» **EXERCISE DESCRIPTION**: Go line by line through the entries below and copy those containing the string "moved".

=== Section Start ===

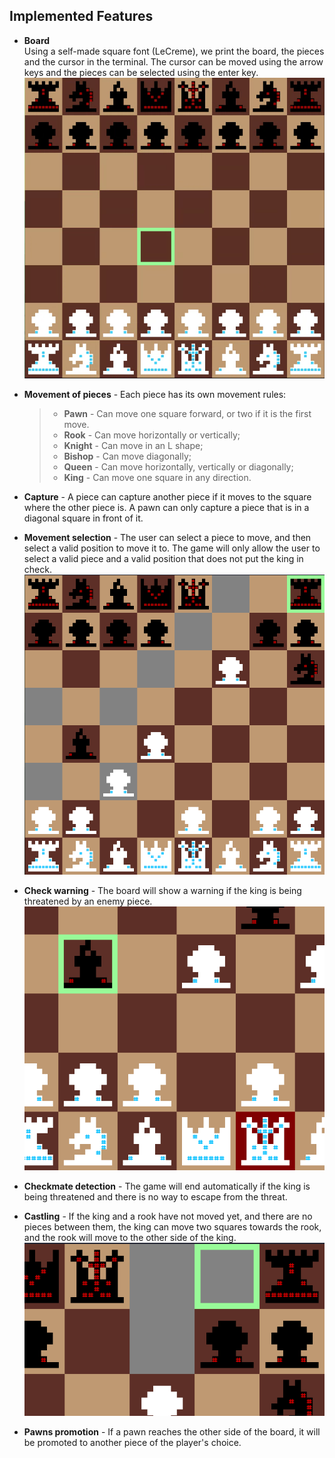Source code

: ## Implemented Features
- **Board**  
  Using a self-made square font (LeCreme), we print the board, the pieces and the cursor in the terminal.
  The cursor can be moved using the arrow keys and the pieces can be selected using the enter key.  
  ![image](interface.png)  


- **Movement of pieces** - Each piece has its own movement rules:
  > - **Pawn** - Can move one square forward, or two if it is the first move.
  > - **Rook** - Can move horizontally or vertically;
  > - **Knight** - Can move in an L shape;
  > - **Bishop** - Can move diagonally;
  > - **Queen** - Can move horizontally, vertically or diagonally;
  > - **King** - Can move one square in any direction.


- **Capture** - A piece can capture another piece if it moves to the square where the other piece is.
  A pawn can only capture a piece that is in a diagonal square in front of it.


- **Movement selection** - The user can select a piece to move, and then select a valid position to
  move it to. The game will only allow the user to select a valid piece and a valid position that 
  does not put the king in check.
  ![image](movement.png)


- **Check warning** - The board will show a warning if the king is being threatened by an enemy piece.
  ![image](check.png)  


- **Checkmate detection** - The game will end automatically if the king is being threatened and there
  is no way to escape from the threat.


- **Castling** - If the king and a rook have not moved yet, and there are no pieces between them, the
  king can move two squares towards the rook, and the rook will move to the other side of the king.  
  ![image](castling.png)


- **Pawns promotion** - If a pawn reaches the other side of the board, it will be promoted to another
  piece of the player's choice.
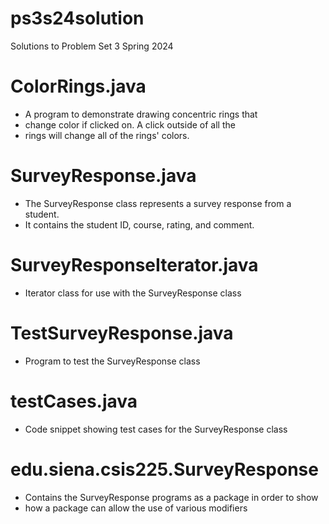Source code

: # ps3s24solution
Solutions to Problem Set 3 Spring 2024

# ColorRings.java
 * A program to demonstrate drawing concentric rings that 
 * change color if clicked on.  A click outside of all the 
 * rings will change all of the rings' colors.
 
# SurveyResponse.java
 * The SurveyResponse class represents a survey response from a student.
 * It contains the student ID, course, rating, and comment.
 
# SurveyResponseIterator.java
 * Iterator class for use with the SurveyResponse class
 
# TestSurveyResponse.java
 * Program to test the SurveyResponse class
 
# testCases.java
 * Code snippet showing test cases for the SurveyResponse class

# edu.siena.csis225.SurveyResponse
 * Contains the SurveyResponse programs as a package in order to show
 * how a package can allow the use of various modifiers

=== Section End ===
=== Section Start ===

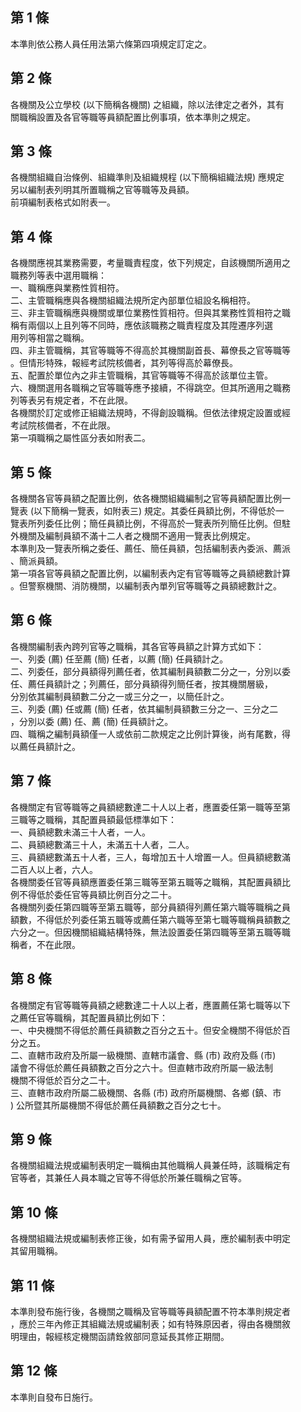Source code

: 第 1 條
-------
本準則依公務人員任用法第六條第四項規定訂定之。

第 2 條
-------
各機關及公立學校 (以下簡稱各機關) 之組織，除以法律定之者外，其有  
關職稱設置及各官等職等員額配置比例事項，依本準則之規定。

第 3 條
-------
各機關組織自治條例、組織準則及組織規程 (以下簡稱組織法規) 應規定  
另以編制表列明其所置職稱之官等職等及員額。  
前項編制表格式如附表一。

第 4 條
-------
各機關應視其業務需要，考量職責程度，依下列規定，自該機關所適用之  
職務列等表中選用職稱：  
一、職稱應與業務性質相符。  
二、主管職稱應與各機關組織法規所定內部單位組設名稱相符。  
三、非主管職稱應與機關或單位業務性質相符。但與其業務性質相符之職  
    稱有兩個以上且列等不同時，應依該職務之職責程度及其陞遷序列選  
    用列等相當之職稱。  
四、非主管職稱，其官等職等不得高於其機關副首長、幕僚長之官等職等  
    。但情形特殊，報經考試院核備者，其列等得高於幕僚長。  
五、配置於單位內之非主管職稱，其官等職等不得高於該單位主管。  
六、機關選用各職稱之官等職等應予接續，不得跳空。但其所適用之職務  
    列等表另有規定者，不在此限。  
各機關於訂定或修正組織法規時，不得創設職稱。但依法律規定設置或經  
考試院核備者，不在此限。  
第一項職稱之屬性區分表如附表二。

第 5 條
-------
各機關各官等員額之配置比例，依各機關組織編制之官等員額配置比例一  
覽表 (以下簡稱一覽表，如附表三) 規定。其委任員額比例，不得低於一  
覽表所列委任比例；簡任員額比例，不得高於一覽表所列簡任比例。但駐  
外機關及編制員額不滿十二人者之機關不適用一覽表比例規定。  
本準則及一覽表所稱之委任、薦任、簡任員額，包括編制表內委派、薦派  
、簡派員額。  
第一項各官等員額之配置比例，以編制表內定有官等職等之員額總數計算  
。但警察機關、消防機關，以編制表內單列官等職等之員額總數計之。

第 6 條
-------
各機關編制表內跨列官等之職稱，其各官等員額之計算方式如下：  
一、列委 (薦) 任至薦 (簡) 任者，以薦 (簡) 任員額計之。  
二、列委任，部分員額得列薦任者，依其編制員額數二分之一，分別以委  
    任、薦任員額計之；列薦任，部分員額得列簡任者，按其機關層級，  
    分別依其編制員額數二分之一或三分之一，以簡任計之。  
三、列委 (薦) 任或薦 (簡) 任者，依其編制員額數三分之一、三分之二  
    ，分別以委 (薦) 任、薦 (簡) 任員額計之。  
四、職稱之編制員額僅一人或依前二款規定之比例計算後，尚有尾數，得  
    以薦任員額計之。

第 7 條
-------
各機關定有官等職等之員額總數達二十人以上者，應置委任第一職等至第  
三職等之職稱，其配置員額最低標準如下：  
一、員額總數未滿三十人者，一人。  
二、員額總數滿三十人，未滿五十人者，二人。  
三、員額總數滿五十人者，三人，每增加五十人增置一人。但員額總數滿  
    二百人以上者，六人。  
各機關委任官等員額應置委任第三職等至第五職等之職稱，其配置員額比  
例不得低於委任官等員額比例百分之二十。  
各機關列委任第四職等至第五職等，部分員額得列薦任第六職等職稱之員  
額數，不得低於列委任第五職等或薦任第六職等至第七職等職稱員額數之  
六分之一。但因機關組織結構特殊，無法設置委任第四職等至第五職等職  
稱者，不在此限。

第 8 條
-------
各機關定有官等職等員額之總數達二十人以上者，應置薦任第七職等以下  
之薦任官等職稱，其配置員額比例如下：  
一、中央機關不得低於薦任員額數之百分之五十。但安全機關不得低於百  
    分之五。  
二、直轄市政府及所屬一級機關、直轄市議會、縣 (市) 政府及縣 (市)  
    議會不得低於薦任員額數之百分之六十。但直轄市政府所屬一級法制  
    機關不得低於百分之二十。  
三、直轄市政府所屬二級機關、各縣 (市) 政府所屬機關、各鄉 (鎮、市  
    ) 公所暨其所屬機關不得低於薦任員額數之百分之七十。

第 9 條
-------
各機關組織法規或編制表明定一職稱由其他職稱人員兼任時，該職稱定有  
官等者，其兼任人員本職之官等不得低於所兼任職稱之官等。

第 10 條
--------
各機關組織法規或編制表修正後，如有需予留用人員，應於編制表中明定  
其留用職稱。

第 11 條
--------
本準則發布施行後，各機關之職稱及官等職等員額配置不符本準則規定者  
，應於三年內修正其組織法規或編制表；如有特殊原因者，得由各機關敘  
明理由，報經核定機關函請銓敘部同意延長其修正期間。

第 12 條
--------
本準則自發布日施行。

=== Section End ===
=== Section Start ===

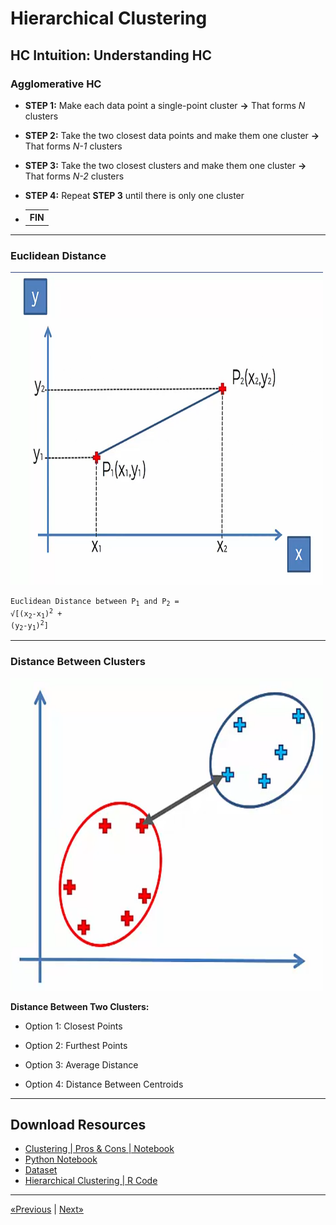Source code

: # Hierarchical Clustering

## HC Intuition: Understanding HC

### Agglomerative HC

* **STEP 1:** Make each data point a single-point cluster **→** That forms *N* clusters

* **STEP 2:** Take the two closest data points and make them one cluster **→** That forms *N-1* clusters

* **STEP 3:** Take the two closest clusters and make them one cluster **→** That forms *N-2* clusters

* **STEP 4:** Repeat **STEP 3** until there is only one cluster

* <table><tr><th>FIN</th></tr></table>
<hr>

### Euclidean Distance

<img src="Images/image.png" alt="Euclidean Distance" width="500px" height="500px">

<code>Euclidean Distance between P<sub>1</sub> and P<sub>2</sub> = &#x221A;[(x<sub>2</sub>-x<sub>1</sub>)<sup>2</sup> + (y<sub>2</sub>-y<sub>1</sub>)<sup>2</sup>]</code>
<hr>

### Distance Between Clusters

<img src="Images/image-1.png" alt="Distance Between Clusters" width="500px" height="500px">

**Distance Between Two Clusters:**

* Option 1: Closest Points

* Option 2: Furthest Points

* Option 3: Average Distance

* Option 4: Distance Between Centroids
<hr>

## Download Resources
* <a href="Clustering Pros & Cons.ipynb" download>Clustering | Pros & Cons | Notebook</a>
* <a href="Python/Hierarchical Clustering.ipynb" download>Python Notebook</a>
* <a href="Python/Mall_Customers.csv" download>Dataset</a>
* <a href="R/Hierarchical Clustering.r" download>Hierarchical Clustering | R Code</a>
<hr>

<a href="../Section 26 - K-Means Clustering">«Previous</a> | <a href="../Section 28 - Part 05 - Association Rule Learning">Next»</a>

=== Section End ===

» **ANSWER TO THIS EXERCISE**:
  The cursor can be moved using the arrow keys and the pieces can be selected using the enter key.  
- **Castling** - If the king and a rook have not moved yet, and there are no pieces between them, the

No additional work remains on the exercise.